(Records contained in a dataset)
-*-*-
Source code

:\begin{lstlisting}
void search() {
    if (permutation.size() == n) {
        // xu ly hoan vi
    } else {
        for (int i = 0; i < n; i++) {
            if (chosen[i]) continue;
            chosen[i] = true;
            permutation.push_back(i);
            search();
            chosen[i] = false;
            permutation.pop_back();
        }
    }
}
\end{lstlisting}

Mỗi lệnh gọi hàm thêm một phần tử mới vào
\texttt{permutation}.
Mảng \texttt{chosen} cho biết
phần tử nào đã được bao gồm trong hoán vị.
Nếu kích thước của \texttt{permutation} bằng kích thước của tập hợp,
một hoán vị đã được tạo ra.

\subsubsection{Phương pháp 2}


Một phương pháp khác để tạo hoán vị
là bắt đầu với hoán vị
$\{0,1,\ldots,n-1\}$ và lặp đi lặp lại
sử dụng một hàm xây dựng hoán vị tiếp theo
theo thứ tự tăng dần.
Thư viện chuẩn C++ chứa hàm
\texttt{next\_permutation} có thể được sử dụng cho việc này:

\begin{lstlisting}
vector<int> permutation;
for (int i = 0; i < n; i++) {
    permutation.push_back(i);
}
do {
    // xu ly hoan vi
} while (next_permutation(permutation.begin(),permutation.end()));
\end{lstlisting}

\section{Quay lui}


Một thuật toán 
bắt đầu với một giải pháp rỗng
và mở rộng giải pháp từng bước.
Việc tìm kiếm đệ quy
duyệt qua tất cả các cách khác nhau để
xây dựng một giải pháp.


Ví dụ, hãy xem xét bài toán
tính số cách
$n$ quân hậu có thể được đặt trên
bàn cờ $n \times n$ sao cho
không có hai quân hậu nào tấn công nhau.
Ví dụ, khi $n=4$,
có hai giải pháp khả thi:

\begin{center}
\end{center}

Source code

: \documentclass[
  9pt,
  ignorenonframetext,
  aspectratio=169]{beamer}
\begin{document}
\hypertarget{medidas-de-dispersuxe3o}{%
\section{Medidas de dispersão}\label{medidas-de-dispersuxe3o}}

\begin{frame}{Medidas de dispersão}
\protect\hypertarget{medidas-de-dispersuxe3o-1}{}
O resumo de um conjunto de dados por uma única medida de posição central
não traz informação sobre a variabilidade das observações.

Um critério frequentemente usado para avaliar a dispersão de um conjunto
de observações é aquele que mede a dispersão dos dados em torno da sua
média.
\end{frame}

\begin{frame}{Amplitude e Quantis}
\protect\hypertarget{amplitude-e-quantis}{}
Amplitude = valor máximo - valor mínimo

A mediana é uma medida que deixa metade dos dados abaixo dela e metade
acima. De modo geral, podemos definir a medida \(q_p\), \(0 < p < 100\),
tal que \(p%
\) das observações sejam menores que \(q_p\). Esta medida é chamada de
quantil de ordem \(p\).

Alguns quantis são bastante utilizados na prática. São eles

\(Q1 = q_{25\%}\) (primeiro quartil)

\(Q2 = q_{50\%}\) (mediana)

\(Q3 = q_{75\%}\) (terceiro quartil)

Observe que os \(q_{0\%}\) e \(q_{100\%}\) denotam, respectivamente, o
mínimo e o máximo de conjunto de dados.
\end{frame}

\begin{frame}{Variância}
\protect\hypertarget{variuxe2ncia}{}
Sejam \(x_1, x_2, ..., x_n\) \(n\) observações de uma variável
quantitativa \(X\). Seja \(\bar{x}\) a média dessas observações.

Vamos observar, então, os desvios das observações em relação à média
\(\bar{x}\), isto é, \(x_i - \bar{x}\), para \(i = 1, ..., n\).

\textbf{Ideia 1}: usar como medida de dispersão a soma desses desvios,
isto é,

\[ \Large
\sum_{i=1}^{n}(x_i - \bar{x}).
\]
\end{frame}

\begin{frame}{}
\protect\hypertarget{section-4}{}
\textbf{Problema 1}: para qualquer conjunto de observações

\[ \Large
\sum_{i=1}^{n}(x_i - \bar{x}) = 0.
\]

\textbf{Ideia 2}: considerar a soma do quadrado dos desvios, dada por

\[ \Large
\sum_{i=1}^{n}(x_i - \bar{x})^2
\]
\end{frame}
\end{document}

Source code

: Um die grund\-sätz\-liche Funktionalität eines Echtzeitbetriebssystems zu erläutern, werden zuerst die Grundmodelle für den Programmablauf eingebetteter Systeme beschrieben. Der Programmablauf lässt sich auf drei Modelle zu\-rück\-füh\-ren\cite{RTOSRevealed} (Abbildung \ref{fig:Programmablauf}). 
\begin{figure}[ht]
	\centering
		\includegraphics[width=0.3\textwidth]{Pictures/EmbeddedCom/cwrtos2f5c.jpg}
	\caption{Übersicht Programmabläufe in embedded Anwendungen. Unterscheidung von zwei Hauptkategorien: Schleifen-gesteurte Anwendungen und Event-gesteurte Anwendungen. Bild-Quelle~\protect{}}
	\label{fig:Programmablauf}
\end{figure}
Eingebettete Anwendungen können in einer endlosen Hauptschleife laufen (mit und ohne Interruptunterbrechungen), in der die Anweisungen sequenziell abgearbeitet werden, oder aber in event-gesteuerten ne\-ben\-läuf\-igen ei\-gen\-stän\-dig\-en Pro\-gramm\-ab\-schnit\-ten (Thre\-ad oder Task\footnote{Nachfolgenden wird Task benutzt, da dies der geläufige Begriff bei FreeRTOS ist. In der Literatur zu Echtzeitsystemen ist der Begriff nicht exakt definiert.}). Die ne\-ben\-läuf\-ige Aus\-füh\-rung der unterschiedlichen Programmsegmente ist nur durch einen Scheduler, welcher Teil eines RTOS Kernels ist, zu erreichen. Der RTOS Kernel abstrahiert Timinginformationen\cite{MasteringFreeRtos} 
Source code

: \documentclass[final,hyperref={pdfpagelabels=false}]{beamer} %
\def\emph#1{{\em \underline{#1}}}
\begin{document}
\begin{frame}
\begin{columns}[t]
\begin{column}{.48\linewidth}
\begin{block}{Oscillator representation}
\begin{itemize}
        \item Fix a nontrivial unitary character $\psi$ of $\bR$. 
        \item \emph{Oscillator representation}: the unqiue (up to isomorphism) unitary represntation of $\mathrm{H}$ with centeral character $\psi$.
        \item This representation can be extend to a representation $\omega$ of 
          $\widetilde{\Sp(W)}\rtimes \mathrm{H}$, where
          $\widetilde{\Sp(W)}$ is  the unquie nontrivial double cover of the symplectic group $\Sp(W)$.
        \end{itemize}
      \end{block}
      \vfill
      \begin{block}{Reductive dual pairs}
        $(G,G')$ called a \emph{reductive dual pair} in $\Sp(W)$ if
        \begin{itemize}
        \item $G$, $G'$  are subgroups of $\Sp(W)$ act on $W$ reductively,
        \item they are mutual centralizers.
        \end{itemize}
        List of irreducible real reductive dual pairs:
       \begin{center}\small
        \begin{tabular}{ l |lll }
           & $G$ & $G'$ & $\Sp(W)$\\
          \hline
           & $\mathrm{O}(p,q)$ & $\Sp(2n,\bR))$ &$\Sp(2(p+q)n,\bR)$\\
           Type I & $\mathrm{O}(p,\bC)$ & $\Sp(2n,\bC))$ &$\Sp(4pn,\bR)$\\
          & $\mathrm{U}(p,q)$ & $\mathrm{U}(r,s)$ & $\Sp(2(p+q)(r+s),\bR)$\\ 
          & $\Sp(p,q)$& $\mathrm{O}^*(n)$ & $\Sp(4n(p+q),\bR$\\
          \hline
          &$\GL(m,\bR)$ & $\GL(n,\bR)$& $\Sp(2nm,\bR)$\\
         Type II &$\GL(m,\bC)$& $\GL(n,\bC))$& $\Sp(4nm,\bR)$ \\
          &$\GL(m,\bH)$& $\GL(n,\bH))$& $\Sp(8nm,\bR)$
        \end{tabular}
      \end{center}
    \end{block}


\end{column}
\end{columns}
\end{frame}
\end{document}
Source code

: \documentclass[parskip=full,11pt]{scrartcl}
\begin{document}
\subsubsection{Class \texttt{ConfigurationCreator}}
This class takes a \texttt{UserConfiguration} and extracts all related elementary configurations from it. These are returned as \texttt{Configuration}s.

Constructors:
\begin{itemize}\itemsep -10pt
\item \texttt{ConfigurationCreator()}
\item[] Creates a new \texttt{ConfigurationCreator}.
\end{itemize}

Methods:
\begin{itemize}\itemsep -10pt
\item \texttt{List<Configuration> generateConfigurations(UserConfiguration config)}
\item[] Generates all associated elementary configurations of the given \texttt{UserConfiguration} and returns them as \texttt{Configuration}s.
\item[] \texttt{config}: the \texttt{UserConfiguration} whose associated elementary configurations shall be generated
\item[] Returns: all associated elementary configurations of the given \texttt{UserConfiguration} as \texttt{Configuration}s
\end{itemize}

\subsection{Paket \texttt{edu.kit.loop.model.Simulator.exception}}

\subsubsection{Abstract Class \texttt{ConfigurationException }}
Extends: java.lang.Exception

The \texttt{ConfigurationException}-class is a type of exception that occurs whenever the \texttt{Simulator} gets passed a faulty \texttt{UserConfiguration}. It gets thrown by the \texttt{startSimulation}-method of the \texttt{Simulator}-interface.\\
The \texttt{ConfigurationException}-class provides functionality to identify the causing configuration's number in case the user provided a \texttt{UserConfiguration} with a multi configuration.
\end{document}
-*-*-
▶ PROMPT
All lines with the word "giải" need to be copied from the data above.

▶ WRITTEN ANSWER
bắt đầu với một giải pháp rỗng
và mở rộng giải pháp từng bước.
xây dựng một giải pháp.
có hai giải pháp khả thi:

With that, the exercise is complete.